MPI Use Guide

MPI use depends upon the type of MPI being used. There are three fundamentally different modes of operation used by these various MPI implementations.

  1. SLURM directly launches the tasks and performs initialization of communications (Quadrics MPI, MPICH2, MPICH-GM, MPICH-MX, MVAPICH, MVAPICH2, some MPICH1 modes, and future versions of OpenMPI).
  2. SLURM creates a resource allocation for the job and then mpirun launches tasks using SLURM's infrastructure (OpenMPI, LAM/MPI and HP-MPI).
  3. SLURM creates a resource allocation for the job and then mpirun launches tasks using some mechanism other than SLURM, such as SSH or RSH (BlueGene MPI and some MPICH1 modes). These tasks initiated outside of SLURM's monitoring or control. SLURM's epilog should be configured to purge these tasks when the job's allocation is relinquished.

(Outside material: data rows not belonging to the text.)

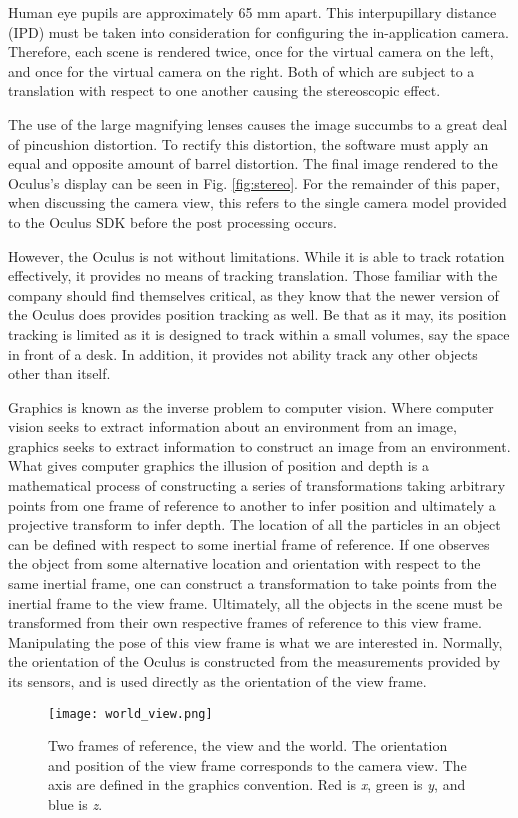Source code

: Human eye pupils are approximately 65 mm apart.  This interpupillary distance
(IPD) must be taken into consideration for configuring the in-application
camera. Therefore, each scene is rendered twice, once for the virtual camera
on the left, and once for the virtual camera on the right. Both of which are
subject to a translation with respect to one another causing the stereoscopic
effect. 

The use of the large magnifying lenses causes the image succumbs to a great
deal of pincushion distortion. To rectify this distortion, the software must
apply an equal and opposite amount of barrel distortion. The final image
rendered to the Oculus's display can be seen in Fig. \ref{fig:stereo}. For the
remainder of this paper, when discussing the camera view, this refers to the
single camera model provided to the Oculus SDK before the post processing
occurs. 

However, the Oculus is not without limitations. While it is able to track
rotation effectively, it provides no means of tracking translation. Those
familiar with the company should find themselves critical, as they know that
the newer version of the Oculus does provides position tracking as well. Be
that as it may, its position tracking is limited as it is designed to track
within a small volumes, say the space in front of a desk. In addition, it
provides not ability track any other objects other than itself.

Graphics is known as the inverse problem to computer vision. Where computer
vision seeks to extract information about an environment from an image,
graphics seeks to extract information to construct an image from an
environment. What gives computer graphics the illusion of position and depth is
a mathematical process of constructing a series of transformations taking
arbitrary points from one frame of reference to another to infer position and
ultimately a projective transform to infer depth. The location of all the
particles in an object can be defined with respect to some inertial frame of
reference. If one observes the object from some alternative location and
orientation with respect to the same inertial frame, one can construct a
transformation to take points from the inertial frame to the view frame.
Ultimately, all the objects in the scene must be transformed from their own
respective frames of reference to this view frame. Manipulating the pose of
this view frame is what we are interested in. Normally, the orientation of
the Oculus is constructed from the measurements provided by its sensors,
and is used directly as the orientation of the view frame.

\begin{figure}[]
\centering
\texttt{[image: world\_view.png]}
\caption{Two frames of reference, the view and the world. The orientation and
position of the view frame corresponds to the camera view. The axis are
defined in the graphics convention. Red is \emph{x}, green is \emph{y}, 
and blue is \emph{z}.}
\label{fig:worldview}
\end{figure}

Two SLURM parameters control which MPI implementation will be supported. Proper configuration is essential for SLURM to establish the proper environment for the MPI job, such as setting the appropriate environment variables. The MpiDefault configuration parameter in slurm.conf establishes the system default MPI to be supported. The srun option --mpi= (or the equivalent environment variable SLURM_MPI_TYPE can be used to specify when a different MPI implementation is to be supported for an individual job.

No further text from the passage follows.